In Italia, come in Europa e Stati Uniti, la sorveglianza epidemiologica della listeriosi risulta essere ancora limitata, con prevalente interesse rivolto ai focolai.

Esiste, quindi, un ampio consenso sulla necessità di attivare programmi di sorveglianza della listeriosi invasiva e gastrointestinale attraverso una migliore comunicazione e reporting per l'analisi di casi clinici, alimenti e fonti ambientali.

Sulla base di tali premesse, la Sezione di Igiene e Medicina Preventiva del Dipartimento di Scienze Biomediche dell’Università di Sassari, struttura appartenente, per le competenze assistenziali, all’U.O.C. di Igiene dell’Azienda Ospedaliero Universitaria, che già dal 2000 è stata individuata dalla Regione Sardegna come Laboratorio Regionale di riferimento nella rete di sorveglianza nazionale applicata alle meningiti batteriche, coordinata dall’Istituto Superiore di Sanità, ha già da tempo avviato un articolato progetto di Ricerca, in collaborazione con la Sez. di Ispezione degli alimenti del Dipartimento di Veterinaria.

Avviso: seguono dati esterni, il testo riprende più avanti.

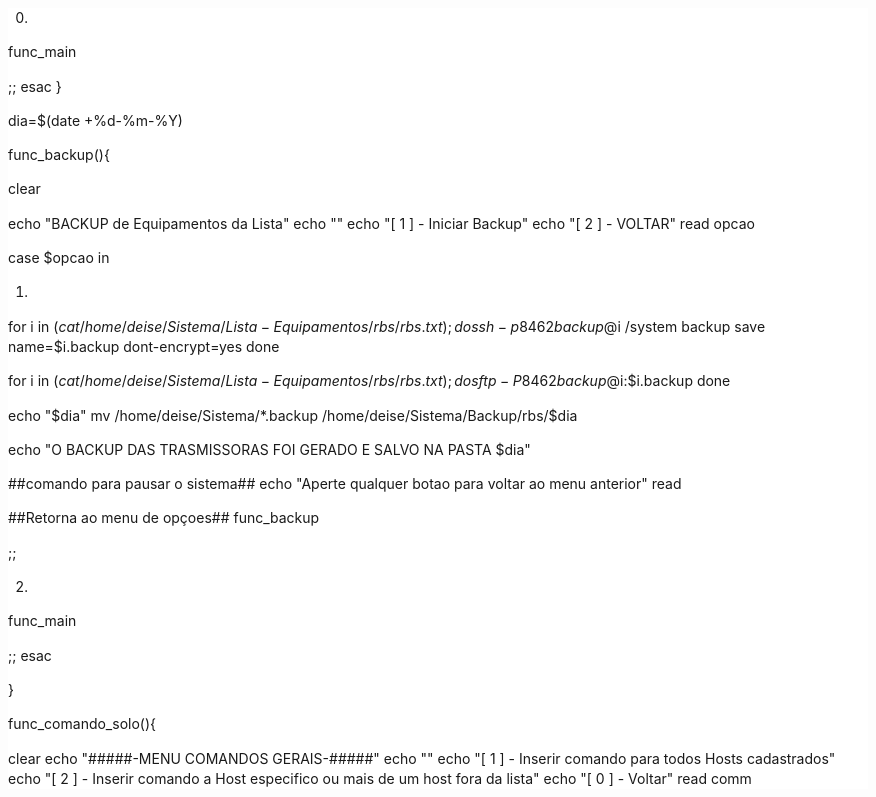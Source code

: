 0)
func_main

;;
esac
}

dia=$(date +%d-%m-%Y)

func_backup(){

clear

echo "BACKUP de Equipamentos da Lista"
echo ""
echo "[ 1 ] - Iniciar Backup"
echo "[ 2 ] - VOLTAR"
read opcao

case $opcao in

1)
for i in $(cat /home/deise/Sistema/Lista-Equipamentos/rbs/rbs.txt); do
ssh -p 8462 backup@$i /system backup save name=$i.backup dont-encrypt=yes
done

for i in $(cat /home/deise/Sistema/Lista-Equipamentos/rbs/rbs.txt); do
sftp -P 8462 backup@$i:$i.backup
done

echo "$dia"
mv /home/deise/Sistema/*.backup /home/deise/Sistema/Backup/rbs/$dia

echo "O BACKUP DAS TRASMISSORAS FOI GERADO E SALVO NA PASTA $dia"

##comando para pausar o sistema##
echo "Aperte qualquer botao para voltar ao menu anterior"
read

##Retorna ao menu de opçoes##
func_backup

;;

2)
func_main

;;
esac

}

func_comando_solo(){

clear
echo "#####-MENU COMANDOS GERAIS-#####"
echo ""
echo "[ 1 ] - Inserir comando para todos Hosts cadastrados"
echo "[ 2 ] - Inserir comando a Host especifico ou mais de um host fora da lista"
echo "[ 0 ] - Voltar"
read comm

Il principale obiettivo del progetto di ricerca assegnatomi è stato quello di sorvegliare le infezioni sostenute da L. monocytogenes attraverso l’implementazione di un sistema di sorveglianza attiva ospedaliera e comunitaria allo scopo di descrivere le caratteristiche epidemiologiche dell’infezione nel territorio del Nord Sardegna e descrivere, da un punto di vista fenotipico e genotipico, i ceppi isolati dall’uomo, dagli alimenti e dall’ambiente.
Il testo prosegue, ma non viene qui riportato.